L’hypothèse classique est la gratuité ou la semi gratuité durant les premières années pour permettre au preneur d’exécuter des travaux.

Se pose parfois la nécessité de prévoir un mode de révision du loyer, surtout dans le bail de plus de neuf années. Il se peut en effet que le marché locatif évolue plus vite que l’indice santé.

En règle, le loyer évolue légalement de la manière suivante :

  1. La clause d’indexation encadrée par l’article 1728 de l’ancien Code civil qui adapte annuellement le loyer au coût de la vie,
  2. La révision du loyer qui adapte le loyer aux circonstances nouvelles le modulant d’au moins 15 % à la hausse ou à la baisse.

La révision de l’article 6 est impérative en faveur des deux parties (Cass., 25 avril 2003, Pas., I, p. 877).

On ne peut donc y déroger en plus ou en moins car la situation de l’une ou l’autre des parties sera affectée (B. Louveaux, « Le droit du bail commercial », Larcier, Bruxelles, 2011, p. 308).

La question est de savoir si une autre révision peut être convenue, qui déroge aux conditions légales, à savoir :

  1. Provoquée par des circonstances nouvelles,
  2. En raison d’une variation de plus de 15 %,
  3. Avec une appréciation du juge en équité.

Les auteurs et la jurisprudence sont divisés.

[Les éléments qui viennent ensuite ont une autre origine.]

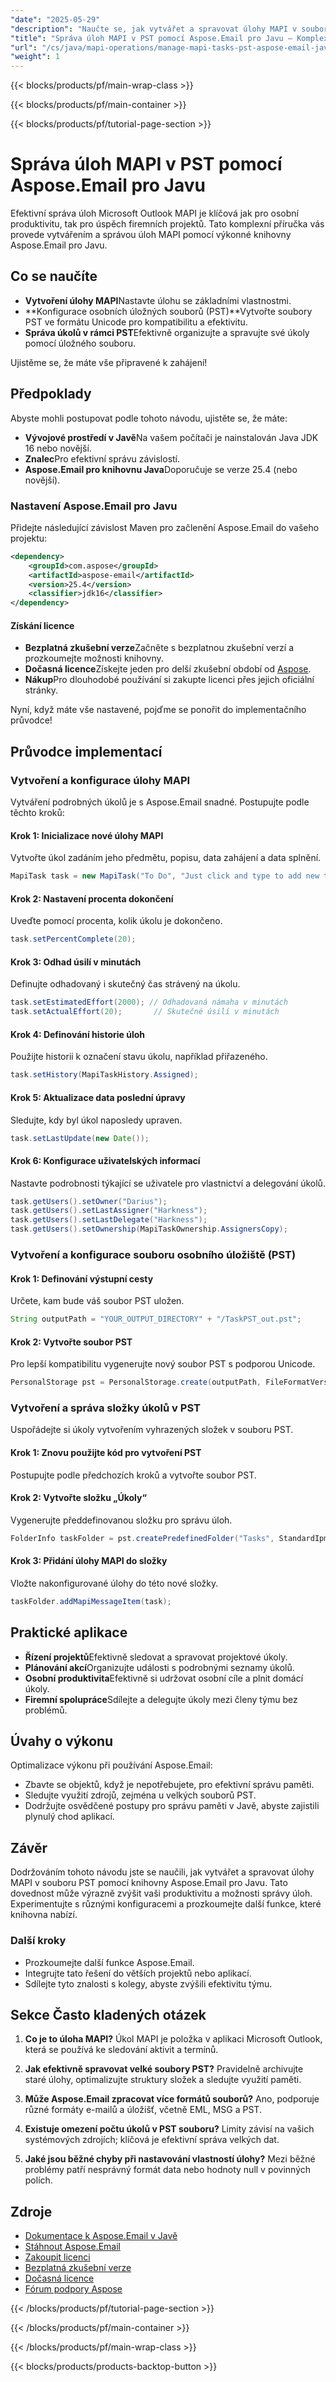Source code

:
 ```yaml
---
"date": "2025-05-29"
"description": "Naučte se, jak vytvářet a spravovat úlohy MAPI v souboru PST pomocí Aspose.Email pro Javu. Postupujte podle tohoto podrobného návodu a vylepšete si své možnosti správy úloh."
"title": "Správa úloh MAPI v PST pomocí Aspose.Email pro Javu – Komplexní průvodce"
"url": "/cs/java/mapi-operations/manage-mapi-tasks-pst-aspose-email-java/"
"weight": 1
---
```


{{< blocks/products/pf/main-wrap-class >}}

{{< blocks/products/pf/main-container >}}

{{< blocks/products/pf/tutorial-page-section >}}
# Správa úloh MAPI v PST pomocí Aspose.Email pro Javu

Efektivní správa úloh Microsoft Outlook MAPI je klíčová jak pro osobní produktivitu, tak pro úspěch firemních projektů. Tato komplexní příručka vás provede vytvářením a správou úloh MAPI pomocí výkonné knihovny Aspose.Email pro Javu.

## Co se naučíte
- **Vytvoření úlohy MAPI**Nastavte úlohu se základními vlastnostmi.
- **Konfigurace osobních úložných souborů (PST)**Vytvořte soubory PST ve formátu Unicode pro kompatibilitu a efektivitu.
- **Správa úkolů v rámci PST**Efektivně organizujte a spravujte své úkoly pomocí úložného souboru.

Ujistěme se, že máte vše připravené k zahájení!

## Předpoklady
Abyste mohli postupovat podle tohoto návodu, ujistěte se, že máte:
- **Vývojové prostředí v Javě**Na vašem počítači je nainstalován Java JDK 16 nebo novější.
- **Znalec**Pro efektivní správu závislostí.
- **Aspose.Email pro knihovnu Java**Doporučuje se verze 25.4 (nebo novější).

### Nastavení Aspose.Email pro Javu
Přidejte následující závislost Maven pro začlenění Aspose.Email do vašeho projektu:

```xml
<dependency>
    <groupId>com.aspose</groupId>
    <artifactId>aspose-email</artifactId>
    <version>25.4</version>
    <classifier>jdk16</classifier>
</dependency>
```

#### Získání licence
- **Bezplatná zkušební verze**Začněte s bezplatnou zkušební verzí a prozkoumejte možnosti knihovny.
- **Dočasná licence**Získejte jeden pro delší zkušební období od [Aspose](https://purchase.aspose.com/temporary-license/).
- **Nákup**Pro dlouhodobé používání si zakupte licenci přes jejich oficiální stránky.

Nyní, když máte vše nastavené, pojďme se ponořit do implementačního průvodce!

## Průvodce implementací

### Vytvoření a konfigurace úlohy MAPI

Vytváření podrobných úkolů je s Aspose.Email snadné. Postupujte podle těchto kroků:

#### Krok 1: Inicializace nové úlohy MAPI
Vytvořte úkol zadáním jeho předmětu, popisu, data zahájení a data splnění.

```java
MapiTask task = new MapiTask("To Do", "Just click and type to add new task", new Date(), new Date());
```

#### Krok 2: Nastavení procenta dokončení
Uveďte pomocí procenta, kolik úkolu je dokončeno.

```java
task.setPercentComplete(20);
```

#### Krok 3: Odhad úsilí v minutách
Definujte odhadovaný i skutečný čas strávený na úkolu.

```java
task.setEstimatedEffort(2000); // Odhadovaná námaha v minutách
task.setActualEffort(20);       // Skutečné úsilí v minutách
```

#### Krok 4: Definování historie úloh
Použijte historii k označení stavu úkolu, například přiřazeného.

```java
task.setHistory(MapiTaskHistory.Assigned);
```

#### Krok 5: Aktualizace data poslední úpravy
Sledujte, kdy byl úkol naposledy upraven.

```java
task.setLastUpdate(new Date());
```

#### Krok 6: Konfigurace uživatelských informací
Nastavte podrobnosti týkající se uživatele pro vlastnictví a delegování úkolů.

```java
task.getUsers().setOwner("Darius");
task.getUsers().setLastAssigner("Harkness");
task.getUsers().setLastDelegate("Harkness");
task.getUsers().setOwnership(MapiTaskOwnership.AssignersCopy);
```

### Vytvoření a konfigurace souboru osobního úložiště (PST)

#### Krok 1: Definování výstupní cesty
Určete, kam bude váš soubor PST uložen.

```java
String outputPath = "YOUR_OUTPUT_DIRECTORY" + "/TaskPST_out.pst";
```

#### Krok 2: Vytvořte soubor PST
Pro lepší kompatibilitu vygenerujte nový soubor PST s podporou Unicode.

```java
PersonalStorage pst = PersonalStorage.create(outputPath, FileFormatVersion.Unicode);
```

### Vytvoření a správa složky úkolů v PST
Uspořádejte si úkoly vytvořením vyhrazených složek v souboru PST.

#### Krok 1: Znovu použijte kód pro vytvoření PST
Postupujte podle předchozích kroků a vytvořte soubor PST.

#### Krok 2: Vytvořte složku „Úkoly“
Vygenerujte předdefinovanou složku pro správu úloh.

```java
FolderInfo taskFolder = pst.createPredefinedFolder("Tasks", StandardIpmFolder.Tasks);
```

#### Krok 3: Přidání úlohy MAPI do složky
Vložte nakonfigurované úlohy do této nové složky.

```java
taskFolder.addMapiMessageItem(task);
```

## Praktické aplikace
- **Řízení projektů**Efektivně sledovat a spravovat projektové úkoly.
- **Plánování akcí**Organizujte události s podrobnými seznamy úkolů.
- **Osobní produktivita**Efektivně si udržovat osobní cíle a plnit domácí úkoly.
- **Firemní spolupráce**Sdílejte a delegujte úkoly mezi členy týmu bez problémů.

## Úvahy o výkonu
Optimalizace výkonu při používání Aspose.Email:
- Zbavte se objektů, když je nepotřebujete, pro efektivní správu paměti.
- Sledujte využití zdrojů, zejména u velkých souborů PST.
- Dodržujte osvědčené postupy pro správu paměti v Javě, abyste zajistili plynulý chod aplikací.

## Závěr
Dodržováním tohoto návodu jste se naučili, jak vytvářet a spravovat úlohy MAPI v souboru PST pomocí knihovny Aspose.Email pro Javu. Tato dovednost může výrazně zvýšit vaši produktivitu a možnosti správy úloh. Experimentujte s různými konfiguracemi a prozkoumejte další funkce, které knihovna nabízí.

### Další kroky
- Prozkoumejte další funkce Aspose.Email.
- Integrujte tato řešení do větších projektů nebo aplikací.
- Sdílejte tyto znalosti s kolegy, abyste zvýšili efektivitu týmu.

## Sekce Často kladených otázek
1. **Co je to úloha MAPI?**
   Úkol MAPI je položka v aplikaci Microsoft Outlook, která se používá ke sledování aktivit a termínů.

2. **Jak efektivně spravovat velké soubory PST?**
   Pravidelně archivujte staré úlohy, optimalizujte struktury složek a sledujte využití paměti.

3. **Může Aspose.Email zpracovat více formátů souborů?**
   Ano, podporuje různé formáty e-mailů a úložišť, včetně EML, MSG a PST.

4. **Existuje omezení počtu úkolů v PST souboru?**
   Limity závisí na vašich systémových zdrojích; klíčová je efektivní správa velkých dat.

5. **Jaké jsou běžné chyby při nastavování vlastností úlohy?**
   Mezi běžné problémy patří nesprávný formát data nebo hodnoty null v povinných polích.

## Zdroje
- [Dokumentace k Aspose.Email v Javě](https://reference.aspose.com/email/java/)
- [Stáhnout Aspose.Email](https://releases.aspose.com/email/java/)
- [Zakoupit licenci](https://purchase.aspose.com/buy)
- [Bezplatná zkušební verze](https://releases.aspose.com/email/java/)
- [Dočasná licence](https://purchase.aspose.com/temporary-license/)
- [Fórum podpory Aspose](https://forum.aspose.com/c/email/10)

{{< /blocks/products/pf/tutorial-page-section >}}

{{< /blocks/products/pf/main-container >}}

{{< /blocks/products/pf/main-wrap-class >}}

{{< blocks/products/products-backtop-button >}}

Pour certains on ne peut déroger au régime légal ; pour d’autre on peut y ajouter mais pas le restreindre.

Je vous fais grâce du relevé des décisions en sens divers car, depuis, l’arrêt de la Cour de cassation du 25 avril 2003, la doctrine récente penche pour l’interdiction (Ch.-Ed. de Frésart, « Les aspects financiers du bail commercial », in Le bail commercial, La Charte, Bruxelles, 208, p. 136).

Cela ne signifie pas que le bail ne puisse contenir une clause de loyer évolutif (par exemple + 5 % tous les neuf ans). Mais l’automaticité de cette clause la distingue d’un mécanisme de révision.

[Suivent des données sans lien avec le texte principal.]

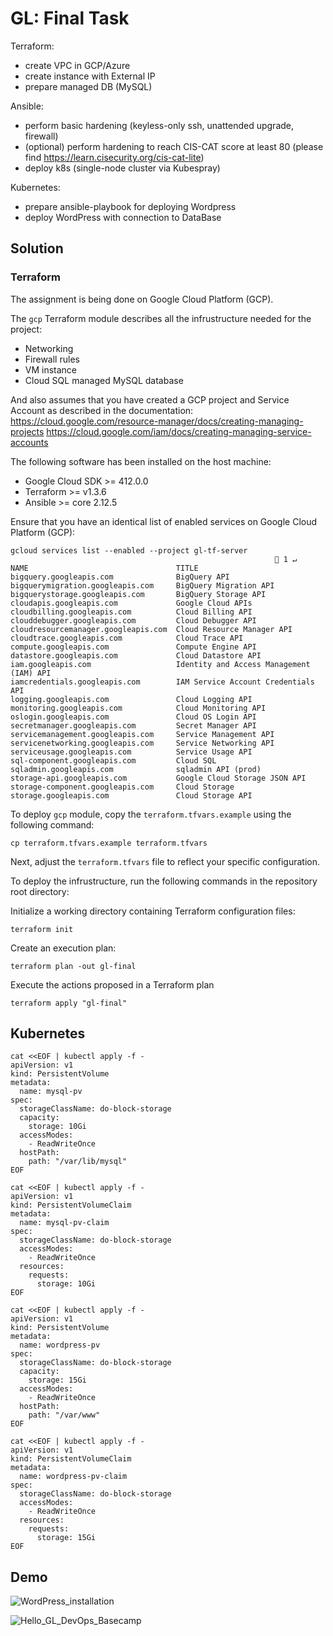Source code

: # GL: Final Task

Terraform:	
- create VPC in GCP/Azure						
- create instance with External IP						
- prepare managed DB (MySQL)						
							
Ansible:	
- perform basic hardening (keyless-only ssh, unattended upgrade, firewall)						
- (optional) perform hardening to reach CIS-CAT score at least 80 (please find https://learn.cisecurity.org/cis-cat-lite)						
- deploy k8s (single-node cluster via Kubespray)						
							
Kubernetes:	
- prepare ansible-playbook for deploying Wordpress						
- deploy WordPress with connection to DataBase

## Solution
### Terraform
The assignment is being done on Google Cloud Platform (GCP).

The `gcp` Terraform module describes all the infrustructure needed for the project:
- Networking
- Firewall rules
- VM instance
- Cloud SQL managed MySQL database

And also assumes that you have created a GCP project and Service Account as described in the documentation:
https://cloud.google.com/resource-manager/docs/creating-managing-projects
https://cloud.google.com/iam/docs/creating-managing-service-accounts

The following software has been installed on the host machine:
- Google Cloud SDK >= 412.0.0
- Terraform >= v1.3.6
- Ansible >= core 2.12.5

Ensure that you have an identical list of enabled services on Google Cloud Platform (GCP):
```
gcloud services list --enabled --project gl-tf-server
                                                            1 ↵ 
NAME                                 TITLE
bigquery.googleapis.com              BigQuery API
bigquerymigration.googleapis.com     BigQuery Migration API
bigquerystorage.googleapis.com       BigQuery Storage API
cloudapis.googleapis.com             Google Cloud APIs
cloudbilling.googleapis.com          Cloud Billing API
clouddebugger.googleapis.com         Cloud Debugger API
cloudresourcemanager.googleapis.com  Cloud Resource Manager API
cloudtrace.googleapis.com            Cloud Trace API
compute.googleapis.com               Compute Engine API
datastore.googleapis.com             Cloud Datastore API
iam.googleapis.com                   Identity and Access Management (IAM) API
iamcredentials.googleapis.com        IAM Service Account Credentials API
logging.googleapis.com               Cloud Logging API
monitoring.googleapis.com            Cloud Monitoring API
oslogin.googleapis.com               Cloud OS Login API
secretmanager.googleapis.com         Secret Manager API
servicemanagement.googleapis.com     Service Management API
servicenetworking.googleapis.com     Service Networking API
serviceusage.googleapis.com          Service Usage API
sql-component.googleapis.com         Cloud SQL
sqladmin.googleapis.com              sqladmin API (prod)
storage-api.googleapis.com           Google Cloud Storage JSON API
storage-component.googleapis.com     Cloud Storage
storage.googleapis.com               Cloud Storage API
```

To deploy `gcp` module, copy the `terraform.tfvars.example` using the following command:
```
cp terraform.tfvars.example terraform.tfvars
```

Next, adjust the `terraform.tfvars` file to reflect your specific configuration.

To deploy the infrustructure, run the following commands in the repository root directory:

Initialize a working directory containing Terraform configuration files:
```
terraform init
```

Create an execution plan:
```
terraform plan -out gl-final
```

Execute the actions proposed in a Terraform plan
```
terraform apply "gl-final"
```

## Kubernetes

```
cat <<EOF | kubectl apply -f -
apiVersion: v1
kind: PersistentVolume
metadata:
  name: mysql-pv
spec:
  storageClassName: do-block-storage
  capacity:
    storage: 10Gi
  accessModes:
    - ReadWriteOnce
  hostPath:
    path: "/var/lib/mysql"
EOF
```

```
cat <<EOF | kubectl apply -f -
apiVersion: v1
kind: PersistentVolumeClaim
metadata:
  name: mysql-pv-claim
spec:
  storageClassName: do-block-storage
  accessModes:
    - ReadWriteOnce
  resources:
    requests:
      storage: 10Gi
EOF
```

```
cat <<EOF | kubectl apply -f -
apiVersion: v1
kind: PersistentVolume
metadata:
  name: wordpress-pv
spec:
  storageClassName: do-block-storage
  capacity: 
    storage: 15Gi
  accessModes:
    - ReadWriteOnce
  hostPath:
    path: "/var/www"
EOF
```

```
cat <<EOF | kubectl apply -f -
apiVersion: v1
kind: PersistentVolumeClaim
metadata:
  name: wordpress-pv-claim
spec:
  storageClassName: do-block-storage
  accessModes:
    - ReadWriteOnce
  resources:
    requests:
      storage: 15Gi
EOF
```



## Demo

![WordPress_installation](https://user-images.githubusercontent.com/12089303/220213484-cf8b7018-4f61-4242-8f7a-f23c6b3ad416.png)


![Hello_GL_DevOps_Basecamp](https://user-images.githubusercontent.com/12089303/220213493-e18e9d01-ece2-4623-8428-0bb0fae59e40.png)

Je partage l’opinion selon laquelle l’article 6 encadre impérativement la révision, prohibant une autre forme d’adaptation.

Toutefois, la révision se conçoit comme une adaptation à ce que les parties n’ont pu prévoir.

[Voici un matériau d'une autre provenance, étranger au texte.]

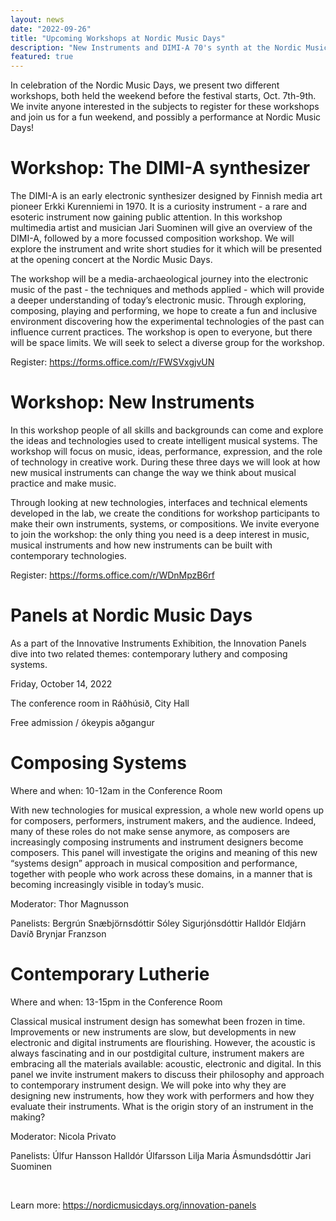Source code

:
 ```yaml
---
layout: news
date: "2022-09-26"
title: "Upcoming Workshops at Nordic Music Days"
description: "New Instruments and DIMI-A 70's synth at the Nordic Music Days"
featured: true
---
```


<script>
import CaptionedImage from "../../components/Images/CaptionedImage.svelte"
</script>

In celebration of the Nordic Music Days, we present two different workshops, both held the weekend before the festival starts, Oct. 7th-9th. We invite anyone interested in the subjects to register for these workshops and join us for a fun weekend, and possibly a performance at Nordic Music Days!

<CaptionedImage
src="news/dimi.webp"
alt="A gray scale photograph of a person playing an old instrument"
caption="The DIMI-A Synthesizer"/>

# Workshop: The DIMI-A synthesizer

The DIMI-A is an early electronic synthesizer designed by Finnish media art pioneer Erkki Kurenniemi in 1970. It is a curiosity instrument - a rare and esoteric instrument now gaining public attention. In this workshop multimedia artist and musician Jari Suominen will give an overview of the DIMI-A, followed by a more focussed composition workshop. We will explore the instrument and write short studies for it which will be presented at the opening concert at the Nordic Music Days. 

The workshop will be a media-archaeological journey into the electronic music of the past - the techniques and methods applied - which will provide a deeper understanding of today’s electronic music. Through exploring, composing, playing and performing, we hope to create a fun and inclusive environment discovering how the experimental technologies of the past can influence current practices. The workshop is open to everyone, but there will be space limits. We will seek to select a diverse group for the workshop.

Register: https://forms.office.com/r/FWSVxgjvUN
<br />

<CaptionedImage
src="news/new-instruments-workshop.jpg"
alt="Many different types of instruments and instrumental parts, both acoustic and electronic, placed on a yellow surface."
caption="Be one of the first Organilib users at the New Instruments workshop"/>

# Workshop: New Instruments

In this workshop people of all skills and backgrounds can come and explore the ideas and technologies used to create intelligent musical systems. The workshop will focus on music, ideas, performance, expression, and the role of technology in creative work. During these three days we will look at how new musical instruments can change the way we think about musical practice and make music. 

Through looking at new technologies, interfaces and technical elements developed in the lab, we create the conditions for workshop participants to make their own instruments, systems, or compositions. We invite everyone to join the workshop: the only thing you need is a deep interest in music, musical instruments and how new instruments can be built with contemporary technologies. 

Register: https://forms.office.com/r/WDnMpzB6rf
<br />

# Panels at Nordic Music Days

As a part of the Innovative Instruments Exhibition, the Innovation Panels dive into two related themes: contemporary luthery and composing systems. 

Friday, October 14, 2022 <p/>
The conference room in Ráðhúsið, City Hall<p/>
Free admission / ókeypis aðgangur<p/>

# Composing Systems 

Where and when: 10-12am in the Conference Room

With new technologies for musical expression, a whole new world opens up for composers, performers, instrument makers, and the audience. Indeed, many of these roles do not make sense anymore, as composers are increasingly composing instruments and instrument designers become composers. This panel will investigate the origins and meaning of this new “systems design” approach in musical composition and performance, together with people who work across these domains, in a manner that is becoming increasingly visible in today’s music.

Moderator: 
Thor Magnusson

Panelists:
Bergrún Snæbjörnsdóttir
Sóley Sigurjónsdóttir
Halldór Eldjárn
Davíð Brynjar Franzson

# Contemporary Lutherie

Where and when: 13-15pm in the Conference Room

Classical musical instrument design has somewhat been frozen in time. Improvements or new instruments are slow, but developments in new electronic and digital instruments are flourishing. However, the acoustic is always fascinating and in our postdigital culture, instrument makers are embracing all the materials available: acoustic, electronic and digital. In this panel we invite instrument makers to discuss their philosophy and approach to contemporary instrument design. We will poke into why they are designing new instruments, how they work with performers and how they evaluate their instruments. What is the origin story of an instrument in the making?

Moderator: 
Nicola Privato

Panelists:
Úlfur Hansson
Halldór Úlfarsson
Lilja Maria Ásmundsdóttir
Jari Suominen

<br />

Learn more: 
https://nordicmusicdays.org/innovation-panels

Si le bail contient une clause répondant à un fait générateur prévisible ou connu à la conclusions du bail, au moins en son principe, on se situe en dehors du champ d’application de l’article 6.

Il n’est alors plus question de régime concurrent et la prohibition ne s’applique pas.

Ce sera le cas si une évolution est attendue du fait de travaux dans l’environnement ou un aménagement urbanistique attendu (un schéma directeur pour un piétonnier, par exemple).

En conclusion la clause de révision s’écartant de l’article 6 est en principe prohibée.

Mais si son fait générateur particulier est prévisible à la conclusions du bail, un mode de révision peut être mis en place.

On se situe alors davantage dans le registre de la majoration / minoration sous condition suspensive que dans celui de la révision.